┌─ DATA PROVIDED

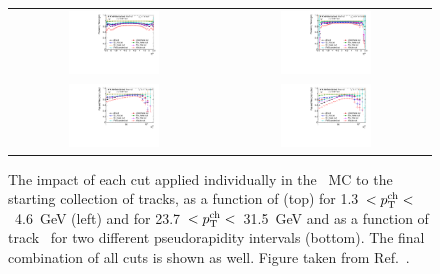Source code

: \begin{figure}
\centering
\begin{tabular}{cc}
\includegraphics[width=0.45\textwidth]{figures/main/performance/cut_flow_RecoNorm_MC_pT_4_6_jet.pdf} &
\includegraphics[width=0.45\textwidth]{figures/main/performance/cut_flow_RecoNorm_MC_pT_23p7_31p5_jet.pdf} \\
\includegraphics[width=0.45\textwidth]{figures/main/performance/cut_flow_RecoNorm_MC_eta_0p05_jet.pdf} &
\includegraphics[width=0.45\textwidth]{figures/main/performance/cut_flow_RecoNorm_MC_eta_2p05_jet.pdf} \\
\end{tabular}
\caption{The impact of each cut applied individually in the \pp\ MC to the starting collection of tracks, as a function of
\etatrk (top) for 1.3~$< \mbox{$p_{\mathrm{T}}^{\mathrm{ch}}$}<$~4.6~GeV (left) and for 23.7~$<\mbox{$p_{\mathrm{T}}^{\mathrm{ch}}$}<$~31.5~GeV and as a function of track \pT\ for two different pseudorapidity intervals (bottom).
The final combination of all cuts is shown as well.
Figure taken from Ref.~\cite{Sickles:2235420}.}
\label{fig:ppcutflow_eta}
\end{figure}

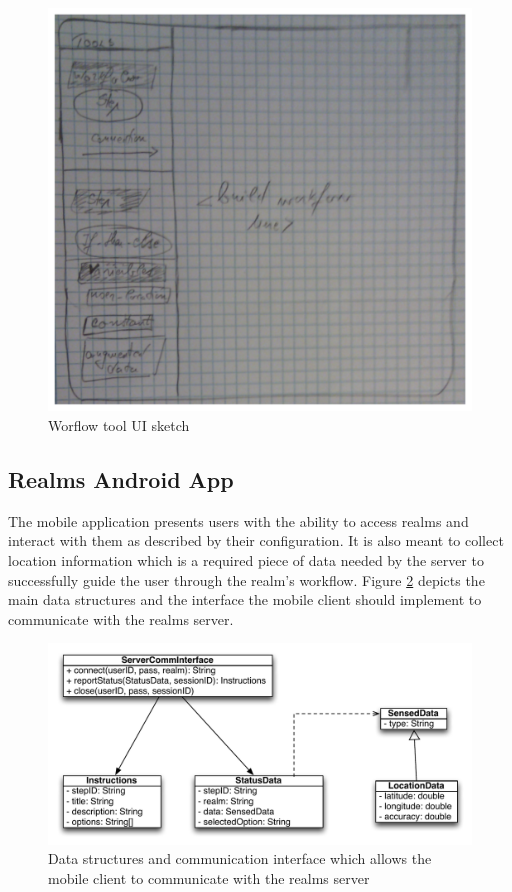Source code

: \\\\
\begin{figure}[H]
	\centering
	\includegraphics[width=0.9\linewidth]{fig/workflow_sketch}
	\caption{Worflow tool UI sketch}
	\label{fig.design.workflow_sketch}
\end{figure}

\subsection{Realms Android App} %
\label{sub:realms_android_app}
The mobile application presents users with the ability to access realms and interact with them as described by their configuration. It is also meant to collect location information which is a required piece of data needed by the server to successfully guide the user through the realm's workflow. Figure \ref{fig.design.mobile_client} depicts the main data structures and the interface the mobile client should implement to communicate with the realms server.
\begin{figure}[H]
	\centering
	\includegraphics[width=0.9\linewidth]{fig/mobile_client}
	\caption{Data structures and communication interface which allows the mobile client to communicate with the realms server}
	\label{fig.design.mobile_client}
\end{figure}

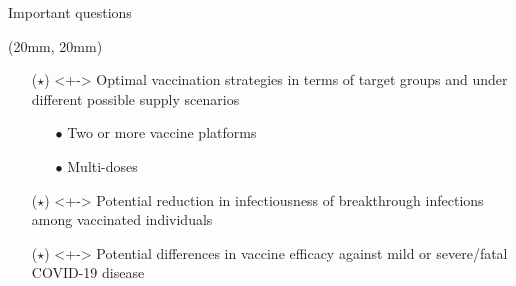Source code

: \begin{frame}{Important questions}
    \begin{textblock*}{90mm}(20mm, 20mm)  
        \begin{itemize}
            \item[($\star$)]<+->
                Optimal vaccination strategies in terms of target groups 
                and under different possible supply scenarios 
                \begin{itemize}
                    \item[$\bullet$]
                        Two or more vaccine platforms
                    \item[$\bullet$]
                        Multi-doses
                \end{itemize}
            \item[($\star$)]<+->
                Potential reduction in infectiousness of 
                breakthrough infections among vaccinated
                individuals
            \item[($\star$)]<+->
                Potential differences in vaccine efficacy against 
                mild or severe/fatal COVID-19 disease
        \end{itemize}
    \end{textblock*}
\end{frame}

└─

■ WHAT IS EXPECTED
Give back all the material exactly, with no pictures.

■ EXPECTED ANSWER
Source code

: \begin{figure}
\centering
\begin{tabular}{cc}
\includegraphics[width=0.45\textwidth]{figures/main/performance/cut_flow_RecoNorm_MC_pT_4_6_jet.pdf} &
\includegraphics[width=0.45\textwidth]{figures/main/performance/cut_flow_RecoNorm_MC_pT_23p7_31p5_jet.pdf} \\
\includegraphics[width=0.45\textwidth]{figures/main/performance/cut_flow_RecoNorm_MC_eta_0p05_jet.pdf} &
\includegraphics[width=0.45\textwidth]{figures/main/performance/cut_flow_RecoNorm_MC_eta_2p05_jet.pdf} \\
\end{tabular}
\caption{The impact of each cut applied individually in the \pp\ MC to the starting collection of tracks, as a function of
\etatrk (top) for 1.3~$< \mbox{$p_{\mathrm{T}}^{\mathrm{ch}}$}<$~4.6~GeV (left) and for 23.7~$<\mbox{$p_{\mathrm{T}}^{\mathrm{ch}}$}<$~31.5~GeV and as a function of track \pT\ for two different pseudorapidity intervals (bottom).
The final combination of all cuts is shown as well.
Figure taken from Ref.~\cite{Sickles:2235420}.}
\label{fig:ppcutflow_eta}
\end{figure}

Source code

: \\\\
\begin{figure}[H]
	\centering
	\includegraphics[width=0.9\linewidth]{fig/workflow_sketch}
	\caption{Worflow tool UI sketch}
	\label{fig.design.workflow_sketch}
\end{figure}

\subsection{Realms Android App} %
\label{sub:realms_android_app}
The mobile application presents users with the ability to access realms and interact with them as described by their configuration. It is also meant to collect location information which is a required piece of data needed by the server to successfully guide the user through the realm's workflow. Figure \ref{fig.design.mobile_client} depicts the main data structures and the interface the mobile client should implement to communicate with the realms server.
\begin{figure}[H]
	\centering
	\includegraphics[width=0.9\linewidth]{fig/mobile_client}
	\caption{Data structures and communication interface which allows the mobile client to communicate with the realms server}
	\label{fig.design.mobile_client}
\end{figure}

Source code

: \begin{frame}{Important questions}
    \begin{textblock*}{90mm}(20mm, 20mm)  
        \begin{itemize}
            \item[($\star$)]<+->
                Optimal vaccination strategies in terms of target groups 
                and under different possible supply scenarios 
                \begin{itemize}
                    \item[$\bullet$]
                        Two or more vaccine platforms
                    \item[$\bullet$]
                        Multi-doses
                \end{itemize}
            \item[($\star$)]<+->
                Potential reduction in infectiousness of 
                breakthrough infections among vaccinated
                individuals
            \item[($\star$)]<+->
                Potential differences in vaccine efficacy against 
                mild or severe/fatal COVID-19 disease
        \end{itemize}
    \end{textblock*}
\end{frame}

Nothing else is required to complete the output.